It’s the fact that I haven’t been paying ATTENTION.

It’s the fact that I have been running in twenty different directions, trying to do EVERYTHING – trying to exercise daily, to eat perfectly clean, to cook healthy dinners, to get the kids signed up for after school activities, to volunteer in my daughter’s classroom, to go see the sights, to meet friends, to do laundry, to read to the kids, to get them to bed at a decent time, to finish unpacking the house, to work (I work from home, auditing charts), to go on a date with my husband, to find decent babysitters for the kids, to learn the language, to learn the socially acceptable ways to behave in a German village, to navigate the German grocery stores…I could go on and on and on.

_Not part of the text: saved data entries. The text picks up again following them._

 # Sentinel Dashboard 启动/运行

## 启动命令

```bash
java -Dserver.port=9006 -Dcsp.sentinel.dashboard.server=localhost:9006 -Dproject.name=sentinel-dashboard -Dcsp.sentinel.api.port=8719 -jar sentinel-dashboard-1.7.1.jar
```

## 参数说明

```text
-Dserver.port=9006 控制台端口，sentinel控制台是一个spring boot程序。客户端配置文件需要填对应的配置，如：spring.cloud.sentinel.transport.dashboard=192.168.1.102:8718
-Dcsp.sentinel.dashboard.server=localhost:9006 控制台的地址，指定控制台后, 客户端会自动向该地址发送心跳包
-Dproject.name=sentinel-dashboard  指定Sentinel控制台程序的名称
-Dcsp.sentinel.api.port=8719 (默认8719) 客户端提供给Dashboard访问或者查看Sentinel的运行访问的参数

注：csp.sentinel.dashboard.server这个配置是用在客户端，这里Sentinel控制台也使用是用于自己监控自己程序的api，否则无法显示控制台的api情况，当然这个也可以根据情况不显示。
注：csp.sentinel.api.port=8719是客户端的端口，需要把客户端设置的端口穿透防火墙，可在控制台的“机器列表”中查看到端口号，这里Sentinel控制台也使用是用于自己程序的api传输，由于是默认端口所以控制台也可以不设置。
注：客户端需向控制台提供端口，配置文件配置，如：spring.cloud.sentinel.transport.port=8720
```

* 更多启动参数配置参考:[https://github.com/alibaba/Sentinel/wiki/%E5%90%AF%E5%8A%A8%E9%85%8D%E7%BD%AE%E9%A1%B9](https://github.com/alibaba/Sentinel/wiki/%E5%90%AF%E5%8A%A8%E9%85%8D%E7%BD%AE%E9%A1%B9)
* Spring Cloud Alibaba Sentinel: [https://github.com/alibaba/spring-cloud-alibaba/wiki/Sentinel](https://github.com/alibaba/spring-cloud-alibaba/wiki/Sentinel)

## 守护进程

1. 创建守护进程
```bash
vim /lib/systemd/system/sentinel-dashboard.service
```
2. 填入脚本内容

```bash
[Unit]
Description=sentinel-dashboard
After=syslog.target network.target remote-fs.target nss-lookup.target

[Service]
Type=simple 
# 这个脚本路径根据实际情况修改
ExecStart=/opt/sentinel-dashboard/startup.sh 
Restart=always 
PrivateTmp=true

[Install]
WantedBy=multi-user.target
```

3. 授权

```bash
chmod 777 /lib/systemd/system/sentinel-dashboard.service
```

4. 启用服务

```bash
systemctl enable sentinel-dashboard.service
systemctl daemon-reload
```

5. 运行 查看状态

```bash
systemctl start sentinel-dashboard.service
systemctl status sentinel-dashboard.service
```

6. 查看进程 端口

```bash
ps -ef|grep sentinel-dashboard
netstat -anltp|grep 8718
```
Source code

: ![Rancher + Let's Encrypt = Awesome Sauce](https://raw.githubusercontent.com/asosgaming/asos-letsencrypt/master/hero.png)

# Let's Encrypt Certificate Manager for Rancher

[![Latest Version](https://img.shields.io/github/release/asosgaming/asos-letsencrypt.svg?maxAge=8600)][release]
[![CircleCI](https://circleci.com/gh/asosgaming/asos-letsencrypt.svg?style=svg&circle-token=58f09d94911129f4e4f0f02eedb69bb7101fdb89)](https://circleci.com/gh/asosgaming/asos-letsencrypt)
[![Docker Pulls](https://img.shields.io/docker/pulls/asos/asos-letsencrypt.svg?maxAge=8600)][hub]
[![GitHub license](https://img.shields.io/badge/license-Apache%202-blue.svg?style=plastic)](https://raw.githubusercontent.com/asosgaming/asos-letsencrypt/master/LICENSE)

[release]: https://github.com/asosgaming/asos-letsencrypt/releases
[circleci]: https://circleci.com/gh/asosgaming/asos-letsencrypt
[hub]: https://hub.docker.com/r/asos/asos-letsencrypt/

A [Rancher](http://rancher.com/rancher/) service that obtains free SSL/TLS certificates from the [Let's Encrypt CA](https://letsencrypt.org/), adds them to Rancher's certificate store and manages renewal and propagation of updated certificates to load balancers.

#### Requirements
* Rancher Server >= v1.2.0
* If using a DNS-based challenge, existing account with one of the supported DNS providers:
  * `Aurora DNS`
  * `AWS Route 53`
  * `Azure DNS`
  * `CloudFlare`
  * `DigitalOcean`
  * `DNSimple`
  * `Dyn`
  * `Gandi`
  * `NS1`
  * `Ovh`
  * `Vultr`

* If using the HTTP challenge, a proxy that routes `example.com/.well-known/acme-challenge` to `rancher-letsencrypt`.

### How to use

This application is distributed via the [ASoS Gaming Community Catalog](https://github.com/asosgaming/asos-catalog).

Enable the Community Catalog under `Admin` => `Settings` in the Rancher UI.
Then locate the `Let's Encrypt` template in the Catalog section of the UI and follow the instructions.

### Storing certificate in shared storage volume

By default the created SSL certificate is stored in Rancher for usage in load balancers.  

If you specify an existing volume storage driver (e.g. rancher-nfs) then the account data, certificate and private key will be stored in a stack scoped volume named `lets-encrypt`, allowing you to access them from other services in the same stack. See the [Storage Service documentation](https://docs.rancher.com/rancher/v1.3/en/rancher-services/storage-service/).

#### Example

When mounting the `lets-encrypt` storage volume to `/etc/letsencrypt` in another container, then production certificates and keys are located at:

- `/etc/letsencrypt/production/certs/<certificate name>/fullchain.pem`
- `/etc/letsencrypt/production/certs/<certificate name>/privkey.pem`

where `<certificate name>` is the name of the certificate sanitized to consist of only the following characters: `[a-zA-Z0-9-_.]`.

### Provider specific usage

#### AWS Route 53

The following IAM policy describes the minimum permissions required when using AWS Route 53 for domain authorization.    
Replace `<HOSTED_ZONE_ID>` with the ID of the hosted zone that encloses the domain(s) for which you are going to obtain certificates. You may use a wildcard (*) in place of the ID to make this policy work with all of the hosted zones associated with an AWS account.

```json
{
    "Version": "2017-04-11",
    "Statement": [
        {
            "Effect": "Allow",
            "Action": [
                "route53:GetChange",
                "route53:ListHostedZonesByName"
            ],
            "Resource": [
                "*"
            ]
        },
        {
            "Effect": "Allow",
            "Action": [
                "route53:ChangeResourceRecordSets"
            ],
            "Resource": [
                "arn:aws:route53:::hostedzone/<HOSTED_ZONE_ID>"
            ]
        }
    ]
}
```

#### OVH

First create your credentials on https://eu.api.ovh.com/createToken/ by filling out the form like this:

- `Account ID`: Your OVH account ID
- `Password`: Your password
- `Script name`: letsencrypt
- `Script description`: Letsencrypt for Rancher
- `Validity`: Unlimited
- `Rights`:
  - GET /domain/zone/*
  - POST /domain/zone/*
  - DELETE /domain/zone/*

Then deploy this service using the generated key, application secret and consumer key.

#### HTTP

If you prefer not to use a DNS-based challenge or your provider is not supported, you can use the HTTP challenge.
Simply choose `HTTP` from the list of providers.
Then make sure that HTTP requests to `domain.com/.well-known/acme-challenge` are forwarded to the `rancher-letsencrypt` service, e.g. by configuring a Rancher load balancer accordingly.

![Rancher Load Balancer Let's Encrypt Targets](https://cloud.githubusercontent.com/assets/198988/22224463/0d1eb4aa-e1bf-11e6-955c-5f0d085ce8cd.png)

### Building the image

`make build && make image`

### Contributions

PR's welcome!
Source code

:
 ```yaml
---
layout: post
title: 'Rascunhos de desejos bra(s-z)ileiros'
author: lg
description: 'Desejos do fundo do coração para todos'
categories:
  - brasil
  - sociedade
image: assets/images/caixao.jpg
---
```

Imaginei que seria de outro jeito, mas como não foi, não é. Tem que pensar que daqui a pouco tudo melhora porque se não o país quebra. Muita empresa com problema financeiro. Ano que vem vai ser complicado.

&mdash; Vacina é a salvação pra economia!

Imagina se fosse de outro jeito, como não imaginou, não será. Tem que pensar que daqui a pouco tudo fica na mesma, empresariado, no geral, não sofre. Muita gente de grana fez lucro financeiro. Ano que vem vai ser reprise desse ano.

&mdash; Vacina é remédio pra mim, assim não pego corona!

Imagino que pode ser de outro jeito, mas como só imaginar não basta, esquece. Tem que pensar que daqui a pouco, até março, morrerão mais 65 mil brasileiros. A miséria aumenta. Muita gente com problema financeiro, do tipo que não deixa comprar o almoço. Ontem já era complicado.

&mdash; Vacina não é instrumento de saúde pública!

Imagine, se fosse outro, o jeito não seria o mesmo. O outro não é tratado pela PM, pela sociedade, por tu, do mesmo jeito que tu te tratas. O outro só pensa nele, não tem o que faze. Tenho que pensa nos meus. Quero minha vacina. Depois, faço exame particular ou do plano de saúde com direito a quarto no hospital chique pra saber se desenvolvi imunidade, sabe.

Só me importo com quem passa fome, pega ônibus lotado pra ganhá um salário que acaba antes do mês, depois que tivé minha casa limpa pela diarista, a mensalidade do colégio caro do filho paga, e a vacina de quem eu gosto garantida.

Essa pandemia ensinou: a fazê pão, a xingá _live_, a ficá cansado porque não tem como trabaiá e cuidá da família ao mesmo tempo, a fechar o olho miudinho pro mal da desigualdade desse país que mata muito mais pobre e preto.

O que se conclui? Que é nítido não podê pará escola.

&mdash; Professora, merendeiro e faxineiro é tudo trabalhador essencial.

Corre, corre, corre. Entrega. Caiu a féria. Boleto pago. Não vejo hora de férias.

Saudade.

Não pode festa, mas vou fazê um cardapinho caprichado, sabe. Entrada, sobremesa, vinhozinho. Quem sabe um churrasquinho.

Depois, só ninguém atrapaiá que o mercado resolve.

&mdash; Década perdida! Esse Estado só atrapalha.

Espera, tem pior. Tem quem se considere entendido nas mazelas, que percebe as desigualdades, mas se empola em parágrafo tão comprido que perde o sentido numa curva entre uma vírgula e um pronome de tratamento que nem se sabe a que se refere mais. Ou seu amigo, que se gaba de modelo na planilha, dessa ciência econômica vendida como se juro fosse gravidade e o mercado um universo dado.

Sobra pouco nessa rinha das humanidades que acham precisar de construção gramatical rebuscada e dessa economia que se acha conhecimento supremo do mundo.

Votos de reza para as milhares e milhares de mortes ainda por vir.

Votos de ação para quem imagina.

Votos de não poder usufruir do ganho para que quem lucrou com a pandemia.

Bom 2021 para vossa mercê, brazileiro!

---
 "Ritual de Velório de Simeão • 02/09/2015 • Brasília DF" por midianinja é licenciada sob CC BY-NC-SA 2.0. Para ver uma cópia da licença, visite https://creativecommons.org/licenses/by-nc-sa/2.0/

After that doctor’s appointment I realized I need to slow WAY down.  I need to STOP worrying about the next thing that needs to be done and just PLAY with my kids at the park.  Just sing to my baby and read him books.  Hold him and take time to sit at the table and feed him, instead of shoving a cracker in his hand as we run out the door to the next activity.

stop

All that matters is that we are healthy.  We are together.  And I will figure this all out…eventually.

Langsam, bitte.

Slowly, please.

In a world where we want everything YESTERDAY, remember that life is PRECIOUS.  Life is fleeting.  Life is NOT guaranteed.

The little moments are TRULY what matter the most.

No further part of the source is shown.